Search strategy: Published and unpublished randomised controlled trials (RCTs) were identified from the Cochrane Central Register of Controlled Trials, MEDLINE, EMBASE, reference lists of articles and abstracts from conference proceedings.
Selection criteria: RCTs were included if they compared any treatments of VUR including surgery (open and closed techniques), antibiotic prophylaxis of any duration, non-invasive techniques such as bladder training and any combination of therapies.

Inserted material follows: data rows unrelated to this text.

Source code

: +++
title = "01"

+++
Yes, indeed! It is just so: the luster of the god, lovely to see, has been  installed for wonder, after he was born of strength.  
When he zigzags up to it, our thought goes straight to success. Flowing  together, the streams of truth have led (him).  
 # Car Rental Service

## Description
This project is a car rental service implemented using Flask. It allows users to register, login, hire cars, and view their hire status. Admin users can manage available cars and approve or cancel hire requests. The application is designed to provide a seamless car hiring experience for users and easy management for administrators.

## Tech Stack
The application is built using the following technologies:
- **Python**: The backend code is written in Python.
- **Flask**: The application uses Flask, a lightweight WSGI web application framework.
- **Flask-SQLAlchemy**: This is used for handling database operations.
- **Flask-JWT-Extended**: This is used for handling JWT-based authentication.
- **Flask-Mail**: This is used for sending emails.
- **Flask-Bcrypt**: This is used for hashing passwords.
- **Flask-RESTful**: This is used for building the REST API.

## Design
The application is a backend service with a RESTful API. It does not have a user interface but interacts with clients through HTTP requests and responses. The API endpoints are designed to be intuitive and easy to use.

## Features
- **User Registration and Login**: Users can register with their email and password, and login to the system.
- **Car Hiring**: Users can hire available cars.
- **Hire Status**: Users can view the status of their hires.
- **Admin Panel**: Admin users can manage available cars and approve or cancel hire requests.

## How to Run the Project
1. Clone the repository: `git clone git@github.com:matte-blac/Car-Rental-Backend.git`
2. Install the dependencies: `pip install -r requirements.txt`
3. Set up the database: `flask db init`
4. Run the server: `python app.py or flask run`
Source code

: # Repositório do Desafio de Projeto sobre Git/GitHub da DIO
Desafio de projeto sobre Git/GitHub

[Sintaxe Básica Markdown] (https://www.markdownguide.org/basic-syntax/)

Data collection and analysis: Two reviewers independently searched the literature, determined trial eligibility, assessed quality, extracted and entered data. For dichotomous outcomes, results were expressed as relative risk (RR) and 95% confidence intervals (CI). Data were pooled using the random effects model.
Main results: Ten trials involving 964 evaluable children comparing long-term antibiotics and surgical correction of VUR with antibiotics (seven trials), antibiotics with no treatment (one trial) and different materials for endoscopic correction of VUR (two trials) were identified. Risk of UTI by 1-2 and 5 years was not significantly different between surgical and medical groups (by 2 years RR 1.07, 95% CI 0.55 to 2.09; by 5 years RR 0.99; 95% CI 0.79 to 1.26). Combined treatment resulted in a 60% reduction in febrile UTI by 5 years (RR 0.43, 95% CI 0.27 to 0.70) but no concomitant significant reduction in risk of new or progressive renal damage at 5 years (RR 1.05, 95% CI 0.85 to 1.29). In one small study no significant differences in risk for UTI or renal damage were found between antibiotic prophylaxis and no treatment.
Reviewers' conclusions: It is uncertain whether the identification and treatment of children with VUR confers clinically important benefit. The additional benefit of surgery over antibiotics alone is small at best. Assuming a UTI rate of 20% for children with VUR on antibiotics for five years, nine reimplantations would be required to prevent one febrile UTI, with no reduction in the number of children developing any UTI or renal damage.